When you define a class to derive from another class, the derived class gains all the members of the base class – except its constructors and destructors.

This means the derived class can reuse the code in the base class without re-implementing it.

In the derived class, you can add more members allowing it to extend the functionality of the base class.

  • Base Class – members are inherited by the derived class.
  • Derived Class – inherits those members from the base class.

Each Derived Class Has Only One Direct Base Class

A derived class can have only one direct base class.

However, inheritance is transitive.

If

StringQuartet is derived from Classical

Classical is derived from Music

StringQuartet inherits the members declared in Classical and Music.

Polymorphism and Derived Classes

Polymorphism let us treat objects of a derived class as objects of its base class.

For example, big cats (base class) hunt (a method) in different ways. A Lion (derived class) stalks, while a Cheetah (another derived class) outruns it.

Virtual Methods

A virtual method is a type of method which can be overridden in a derived class.

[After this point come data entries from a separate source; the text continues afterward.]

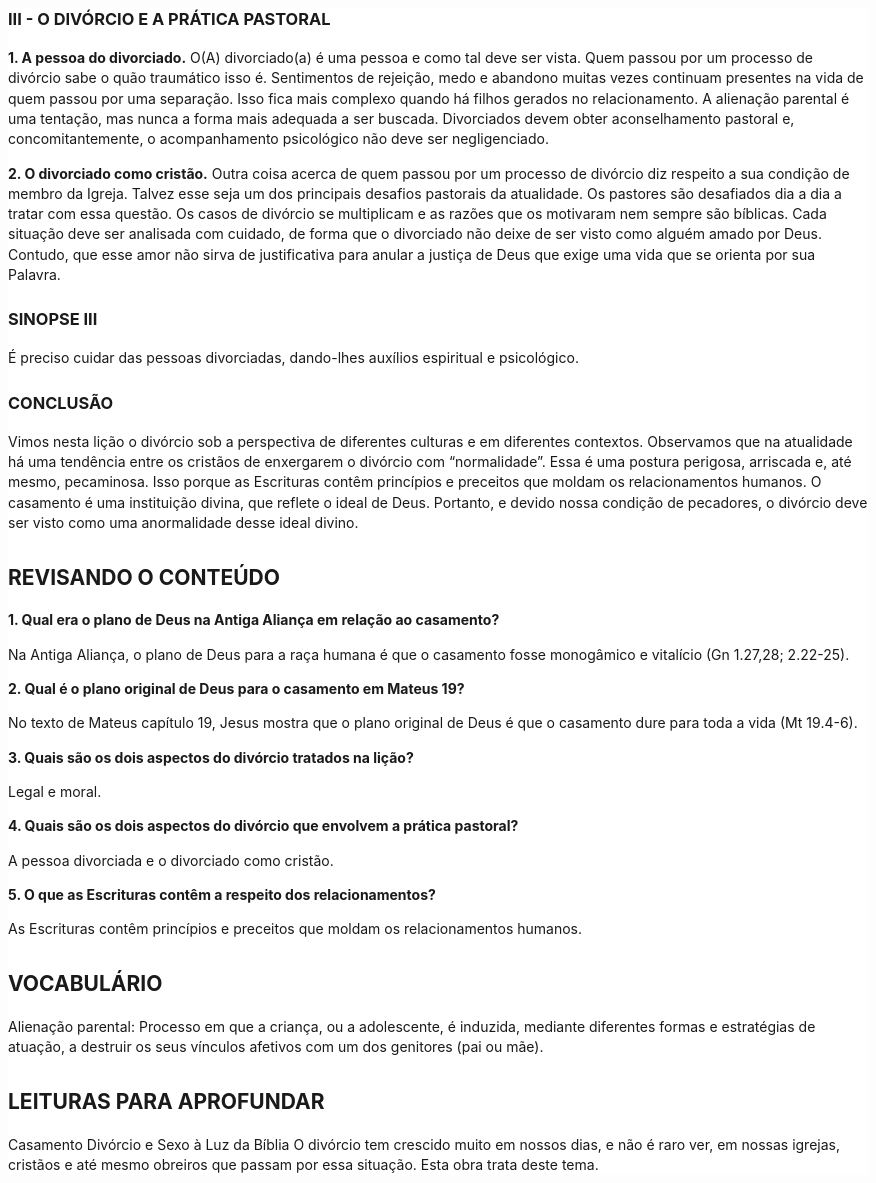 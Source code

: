 ### III - O DIVÓRCIO E A PRÁTICA PASTORAL

**1. A pessoa do divorciado.** O(A) divorciado(a) é uma pessoa e como tal deve ser vista. Quem passou por um processo de divórcio sabe o quão traumático isso é. Sentimentos de rejeição, medo e abandono muitas vezes continuam presentes na vida de quem passou por uma separação. Isso fica mais complexo quando há filhos gerados no relacionamento. A alienação parental é uma tentação, mas nunca a forma mais adequada a ser buscada. Divorciados devem obter aconselhamento pastoral e, concomitantemente, o acompanhamento psicológico não deve ser negligenciado.

**2. O divorciado como cristão.** Outra coisa acerca de quem passou por um processo de divórcio diz respeito a sua condição de membro da Igreja. Talvez esse seja um dos principais desafios pastorais da atualidade. Os pastores são desafiados dia a dia a tratar com essa questão. Os casos de divórcio se multiplicam e as razões que os motivaram nem sempre são bíblicas. Cada situação deve ser analisada com cuidado, de forma que o divorciado não deixe de ser visto como alguém amado por Deus. Contudo, que esse amor não sirva de justificativa para anular a justiça de Deus que exige uma vida que se orienta por sua Palavra.
### SINOPSE III
É preciso cuidar das pessoas divorciadas, dando-lhes auxílios espiritual e psicológico.

### CONCLUSÃO
Vimos nesta lição o divórcio sob a perspectiva de diferentes culturas e em diferentes contextos. Observamos que na atualidade há uma tendência entre os cristãos de enxergarem o divórcio com “normalidade”. Essa é uma postura perigosa, arriscada e, até mesmo, pecaminosa. Isso porque as Escrituras contêm princípios e preceitos que moldam os relacionamentos humanos. O casamento é uma instituição divina, que reflete o ideal de Deus. Portanto, e devido nossa condição de pecadores, o divórcio deve ser visto como uma anormalidade desse ideal divino.

## REVISANDO O CONTEÚDO

**1. Qual era o plano de Deus na Antiga Aliança em relação ao casamento?**

 Na Antiga Aliança, o plano de Deus para a raça humana é que o casamento fosse monogâmico e vitalício (Gn 1.27,28; 2.22-25).

**2. Qual é o plano original de Deus para o casamento em Mateus 19?**

 No texto de Mateus capítulo 19, Jesus mostra que o plano original de Deus é que o casamento dure para toda a vida (Mt 19.4-6).

**3. Quais são os dois aspectos do divórcio tratados na lição?**

 Legal e moral.

**4. Quais são os dois aspectos do divórcio que envolvem a prática pastoral?**

 A pessoa divorciada e o divorciado como cristão.

**5. O que as Escrituras contêm a respeito dos relacionamentos?**

 As Escrituras contêm princípios e preceitos que moldam os relacionamentos humanos.
## VOCABULÁRIO
Alienação parental: Processo em que a criança, ou a adolescente, é induzida, mediante diferentes formas e estratégias de atuação, a destruir os seus vínculos afetivos com um dos genitores (pai ou mãe).
## LEITURAS PARA APROFUNDAR
Casamento Divórcio e Sexo à Luz da Bíblia O divórcio tem crescido muito em nossos dias, e não é raro ver, em nossas igrejas, cristãos e até mesmo obreiros que passam por essa situação. Esta obra trata deste tema.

Tip: use override sealed if you want a virtual method in a base class to become sealed in a derived class.

MSDN Definition

A class that was created based on a previously existing class (i.e., base class). A derived class inherits all of the member variables and methods of the base class from which it is derived.

C+ Derived Class Example

class Derived : [virtual] [access-specifier] Base

{

// member list

};

class Derived : [virtual] [access-specifier] Base1,

[virtual] [access-specifier] Base2, . . .

{

// member list

};

 

Note: In C#, both inheritance and interface implementation are defined by the : operator, equivalent to extends and implements in Java. The base class should always be rightmost in the class declaration.

Single Inheritance

In “single inheritance,” a form of inheritance, classes have only one base class.

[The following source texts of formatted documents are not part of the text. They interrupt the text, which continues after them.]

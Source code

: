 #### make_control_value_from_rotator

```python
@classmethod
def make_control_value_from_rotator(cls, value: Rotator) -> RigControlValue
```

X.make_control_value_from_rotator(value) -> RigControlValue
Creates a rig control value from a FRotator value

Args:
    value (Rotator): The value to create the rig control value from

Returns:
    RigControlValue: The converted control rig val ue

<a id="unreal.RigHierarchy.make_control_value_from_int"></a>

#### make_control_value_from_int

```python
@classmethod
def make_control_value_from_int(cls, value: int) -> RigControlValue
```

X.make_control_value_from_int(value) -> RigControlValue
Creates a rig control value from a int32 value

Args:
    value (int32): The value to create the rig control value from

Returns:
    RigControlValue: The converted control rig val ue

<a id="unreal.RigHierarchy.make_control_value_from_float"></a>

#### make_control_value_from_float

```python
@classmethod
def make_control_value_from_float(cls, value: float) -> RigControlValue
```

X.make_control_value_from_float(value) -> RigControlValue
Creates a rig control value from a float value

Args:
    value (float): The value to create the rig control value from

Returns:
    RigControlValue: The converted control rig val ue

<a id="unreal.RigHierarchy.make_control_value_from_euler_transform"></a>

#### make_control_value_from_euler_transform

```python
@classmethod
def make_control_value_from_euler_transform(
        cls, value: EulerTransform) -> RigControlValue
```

Consider the relationship illustrated in the following figure.

PrintedBook

Book

PaperbackBook

Note the progression from general (PrintedBook) to specific (PaperbackBook).

Kind of Relationships

The derived class has a “kind of” relationship with the base class.

Why?

A Book is a kind of a PrintedDocument

A PaperbackBook is a kind of a book.

Book is

both a derived class (from PrintedDocument) and a

base class (as PaperbackBook is derived from Book).

Code Sample

class PrintedDocument {};

// Book is derived from PrintedDocument.

class Book : public PrintedDocument {};

// PaperbackBook is derived from Book.

class PaperbackBook : public Book {};

Direct Base v Indirect Base

PrintedDocument is a “direct base” class to Book.

PrintedDocument is an “indirect base” class to PaperbackBook.

Why?

A direct base class appears in the base list of a class declaration – an indirect base does not.

The base class from which each class is derived is declared before the declaration of the derived class.